» Exercise details:
What lines below mention the word "Sciences"? Copy each one.

» Excerpted records:
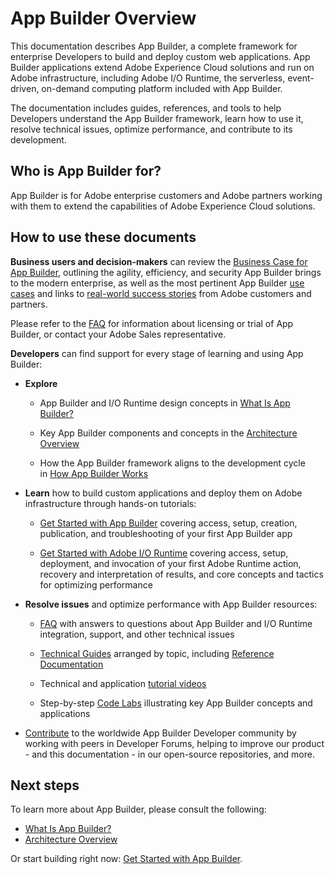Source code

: # App Builder Overview

This documentation describes App Builder, a complete framework for enterprise Developers to build and deploy custom web applications. App Builder applications extend Adobe Experience Cloud solutions and run on Adobe infrastructure, including Adobe I/O Runtime, the serverless, event-driven, on-demand computing platform included with App Builder.

The documentation includes guides, references, and tools to help Developers understand the App Builder framework, learn how to use it, resolve technical issues, optimize performance, and contribute to its development.

## Who is App Builder for?

App Builder is for Adobe enterprise customers and Adobe partners working with them to extend the capabilities of Adobe Experience Cloud solutions.

## How to use these documents

**Business users and decision-makers** can review the [Business Case for App Builder](business-case.md), outlining the agility, efficiency, and security App Builder brings to the modern enterprise, as well as the most pertinent App Builder [use cases](business-case.md#example-use-cases) and links to [real-world success stories](business-case.md#examples-from-the-real-world) from Adobe customers and partners. 

Please refer to the [FAQ](faq.md) for information about licensing or trial of App Builder, or contact your Adobe Sales representative.

**Developers** can find support for every stage of learning and using App Builder:

- **Explore** 
  
  - App Builder and I/O Runtime design concepts in [What Is App Builder?](what-is-app-builder.md)
  
  - Key App Builder components and concepts in the [Architecture Overview](../guides/app_builder_guides/architecture_overview/architecture-overview.md)
  
  - How the App Builder framework aligns to the development cycle in [How App Builder Works](../get_started/app_builder_get_started/app-builder-intro.md#overview)

- **Learn** how to build custom applications and deploy them on Adobe infrastructure through hands-on tutorials:
  
  - [Get Started with App Builder](../get_started/app_builder_get_started/app-builder-intro.md) covering access, setup, creation, publication, and troubleshooting of your first App Builder app
  
  - [Get Started with Adobe I/O Runtime](../get_started/runtime_getting_started/index.md) covering access, setup, deployment, and invocation of your first Adobe Runtime action, recovery and interpretation of results, and core concepts and tactics for optimizing performance

- **Resolve issues** and optimize performance with App Builder resources:
  
  - [FAQ](faq.md) with answers to questions about App Builder and I/O Runtime integration, support, and other technical issues
  
  - [Technical Guides](../guides/index.md) arranged by topic, including [Reference Documentation](../guides/references.md)
  
  - Technical and application [tutorial videos](../resources/videos/index.md)
  
  - Step-by-step [Code Labs](../resources/index.md) illustrating key App Builder concepts and applications

- [Contribute](community.md) to the worldwide App Builder Developer community by working with peers in Developer Forums, helping to improve our product - and this documentation - in our open-source repositories, and more.

## Next steps

To learn more about App Builder, please consult the following:

- [What Is App Builder?](what-is-app-builder.md)
- [Architecture Overview](../guides/app_builder_guides/architecture_overview/architecture-overview.md)

Or start building right now: [Get Started with App Builder](../get_started/app_builder_get_started/app-builder-intro.md).
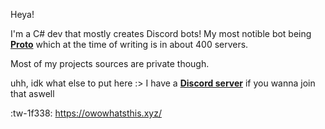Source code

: Heya!

I'm a C# dev that mostly creates Discord bots!
My most notible bot being **[Proto](https://top.gg/bot/724601984241369100 "Proto")** which at the time of writing is in about 400 servers.

Most of my projects sources are private though.

uhh, idk what else to put here :>
I have a **[Discord server](https://discord.gg/R862SFQ "Discord server")** if you wanna join that aswell

:tw-1f338: https://owowhatsthis.xyz/
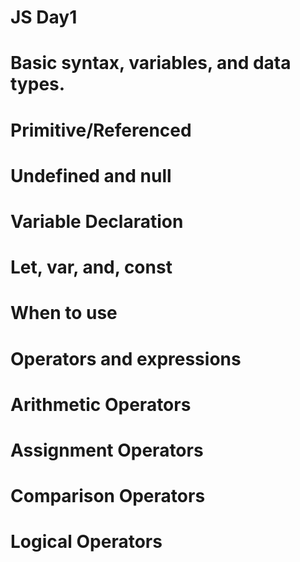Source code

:# JS Day1 
# Basic syntax, variables, and data types.
# Primitive/Referenced
# Undefined and null
# Variable Declaration
# Let, var, and, const
# When to use
# Operators and expressions
# Arithmetic Operators
# Assignment Operators
# Comparison Operators
# Logical Operators

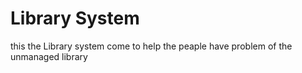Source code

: # Library System
this the Library system come to help 
the peaple have problem of the unmanaged library
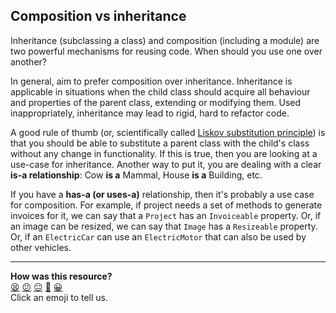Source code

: Composition vs inheritance
----
Inheritance (subclassing a class) and composition (including a module) are two powerful mechanisms for reusing code. When should you use one over another?

In general, aim to prefer composition over inheritance. Inheritance is applicable in situations when the child class should acquire all behaviour and properties of the parent class, extending or modifying them. Used inappropriately, inheritance may lead to rigid, hard to refactor code.

A good rule of thumb (or, scientifically called [Liskov substitution principle](http://en.wikipedia.org/wiki/Liskov_substitution_principle)) is that you should be able to substitute a parent class with the child's class without any change in functionality. If this is true, then you are looking at a use-case for inheritance. Another way to put it, you are dealing with a clear **is-a relationship**: Cow **is a** Mammal, House **is a** Building, etc.

If you have a **has-a (or uses-a)** relationship, then it's probably a use case for composition. For example, if project needs a set of methods to generate invoices for it, we can say that a `Project` has an `Invoiceable` property. Or, if an image can be resized, we can say that `Image` has a `Resizeable` property. Or, if an `ElectricCar` can use an `ElectricMotor` that can also be used by other vehicles.

<!-- BEGIN GENERATED SECTION DO NOT EDIT -->

---

**How was this resource?**  
[😫](https://airtable.com/shrUJ3t7KLMqVRFKR?prefill_Repository=course&prefill_File=pills/composition_vs_inheritance.md&prefill_Sentiment=😫) [😕](https://airtable.com/shrUJ3t7KLMqVRFKR?prefill_Repository=course&prefill_File=pills/composition_vs_inheritance.md&prefill_Sentiment=😕) [😐](https://airtable.com/shrUJ3t7KLMqVRFKR?prefill_Repository=course&prefill_File=pills/composition_vs_inheritance.md&prefill_Sentiment=😐) [🙂](https://airtable.com/shrUJ3t7KLMqVRFKR?prefill_Repository=course&prefill_File=pills/composition_vs_inheritance.md&prefill_Sentiment=🙂) [😀](https://airtable.com/shrUJ3t7KLMqVRFKR?prefill_Repository=course&prefill_File=pills/composition_vs_inheritance.md&prefill_Sentiment=😀)  
Click an emoji to tell us.

<!-- END GENERATED SECTION DO NOT EDIT -->
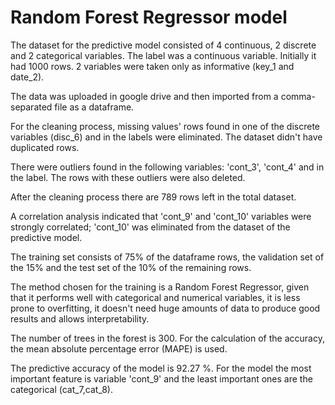 # Random Forest Regressor model

The dataset for the predictive model consisted of 4 continuous, 2 discrete and 2 categorical variables. The label was a continuous variable. Initially it had 1000 rows. 2 variables were taken only as informative (key_1 and date_2).

The data was uploaded in google drive and then imported from a comma-separated file as a dataframe.

For the cleaning process, missing values' rows found in one of the discrete variables (disc_6) and in the labels were eliminated. The dataset didn't have duplicated rows.

There were outliers found in the following variables: 'cont_3', 'cont_4' and in the label. The rows with these outliers were also deleted.

After the cleaning process there are 789 rows left in the total dataset.

A correlation analysis indicated that 'cont_9' and 'cont_10' variables were strongly correlated; 'cont_10' was eliminated from the dataset of the predictive model.

The training set consists of 75% of the dataframe rows, the validation set of the 15% and the test set of the 10% of the remaining rows.

The method chosen for the training is a Random Forest Regressor, given that it performs well with categorical and numerical variables, it is less prone to overfitting, it doesn't need huge amounts of data to produce good results and allows interpretability.

The number of trees in the forest is 300. For the calculation of the accuracy, the mean absolute percentage error (MAPE) is used.

The predictive accuracy of the model is 92.27 %. For the model the most important feature is variable 'cont_9' and the least important ones are the categorical (cat_7,cat_8). 






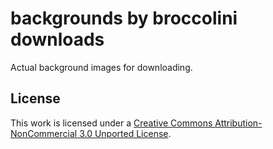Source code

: # backgrounds by broccolini downloads

Actual background images for downloading.

## License

This work is licensed under a [Creative Commons Attribution-NonCommercial 3.0 Unported License](http://creativecommons.org/licenses/by-nc/3.0/ "license").
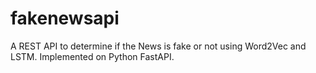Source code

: # fakenewsapi
A REST API to determine if the News is fake or not using Word2Vec and LSTM. Implemented on Python FastAPI.
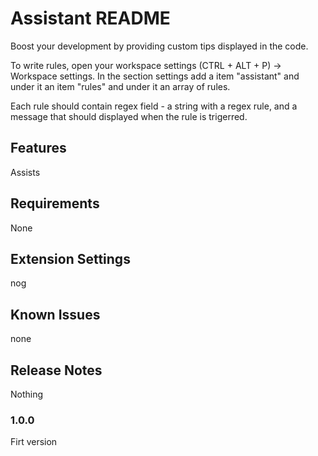 # Assistant README

Boost your development by providing custom tips displayed in the code.

To write rules, open your workspace settings (CTRL + ALT + P) -> Workspace settings. In the section settings add a item "assistant" and under it an item "rules" and under it an array of rules.

Each rule should contain regex field - a string with a regex rule, and a message that should displayed when the rule is trigerred.

## Features

Assists

## Requirements

None

## Extension Settings

nog

## Known Issues

none

## Release Notes

Nothing

### 1.0.0

Firt version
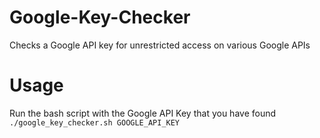 # Google-Key-Checker
Checks a Google API key for unrestricted access on various Google APIs

# Usage
Run the bash script with the Google API Key that you have found
<code>./google_key_checker.sh GOOGLE_API_KEY</code>
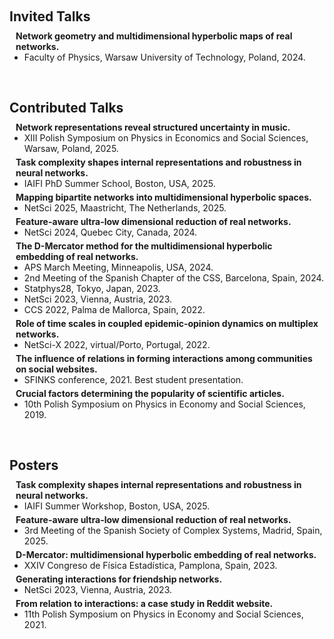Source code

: <h1 id="invited-talks"></h1>

<h2 style="margin: 60px 0px 10px;">Invited Talks</h2>

<h4 style="margin:0 10px 0;">Network geometry and multidimensional hyperbolic maps of real networks.</h4>
<ul style="margin:0 0 20px;">
  <li>Faculty of Physics, Warsaw University of Technology, Poland, 2024.</li>
</ul>

<h2 style="margin: 60px 0px 10px;">Contributed Talks</h2>

<h4 style="margin:0 10px 0;">Network representations reveal structured uncertainty in music.</h4>
<ul style="margin:0 0 5px;">
  <li>XIII Polish Symposium on Physics in Economics and Social Sciences, Warsaw, Poland, 2025.</li>
</ul>

<h4 style="margin:0 10px 0;">Task complexity shapes internal representations and robustness in neural networks.</h4>
<ul style="margin:0 0 5px;">
  <li>IAIFI PhD Summer School, Boston, USA, 2025.</li>
</ul>

<h4 style="margin:0 10px 0;">Mapping bipartite networks into multidimensional hyperbolic spaces.</h4>
<ul style="margin:0 0 5px;">
  <li>NetSci 2025, Maastricht, The Netherlands, 2025.</li>
</ul>

<h4 style="margin:0 10px 0;">Feature-aware ultra-low dimensional reduction of real networks.</h4>
<ul style="margin:0 0 5px;">
  <li>NetSci 2024, Quebec City, Canada, 2024.</li>
</ul>

<h4 style="margin:0 10px 0;">The D-Mercator method for the multidimensional hyperbolic embedding of real networks.</h4>
<ul style="margin:0 0 5px;">
  <li>APS March Meeting, Minneapolis, USA, 2024.</li>
  <li>2nd Meeting of the Spanish Chapter of the CSS, Barcelona, Spain, 2024.</li>
  <li>Statphys28, Tokyo, Japan, 2023.</li>
  <li>NetSci 2023, Vienna, Austria, 2023.</li>
  <li>CCS 2022, Palma de Mallorca, Spain, 2022.</li>
</ul>

<h4 style="margin:0 10px 0;">Role of time scales in coupled epidemic-opinion dynamics on multiplex networks.</h4>
<ul style="margin:0 0 5px;">
  <li>NetSci-X 2022, virtual/Porto, Portugal, 2022.</li>
</ul>

<h4 style="margin:0 10px 0;">The influence of relations in forming interactions among communities on social websites.</h4>
<ul style="margin:0 0 5px;">
  <li>SFINKS conference, 2021. Best student presentation.</li>
</ul>

<h4 style="margin:0 10px 0;">Crucial factors determining the popularity of scientific articles.</h4>
<ul style="margin:0 0 20px;">
  <li>10th Polish Symposium on Physics in Economy and Social Sciences, 2019.</li>
</ul>

<h2 style="margin: 60px 0px 10px;">Posters</h2>

<h4 style="margin:0 10px 0;">Task complexity shapes internal representations and robustness in neural networks.</h4>
<ul style="margin:0 0 5px;">
  <li>IAIFI Summer Workshop, Boston, USA, 2025.</li>
</ul>

<h4 style="margin:0 10px 0;">Feature-aware ultra-low dimensional reduction of real networks.</h4>
<ul style="margin:0 0 5px;">
  <li>3rd Meeting of the Spanish Society of Complex Systems, Madrid, Spain, 2025.</li>
</ul>

<h4 style="margin:0 10px 0;">D-Mercator: multidimensional hyperbolic embedding of real networks.</h4>
<ul style="margin:0 0 5px;">
  <li>XXIV Congreso de Física Estadística, Pamplona, Spain, 2023.</li>
</ul>

<h4 style="margin:0 10px 0;">Generating interactions for friendship networks.</h4>
<ul style="margin:0 0 5px;">
  <li>NetSci 2023, Vienna, Austria, 2023.</li>
</ul>

<h4 style="margin:0 10px 0;">From relation to interactions: a case study in Reddit website.</h4>
<ul style="margin:0 0 20px;">
  <li>11th Polish Symposium on Physics in Economy and Social Sciences, 2021.</li>
</ul>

» Completed task:
  <li>XIII Polish Symposium on Physics in Economics and Social Sciences, Warsaw, Poland, 2025.</li>
  <li>10th Polish Symposium on Physics in Economy and Social Sciences, 2019.</li>
  <li>11th Polish Symposium on Physics in Economy and Social Sciences, 2021.</li>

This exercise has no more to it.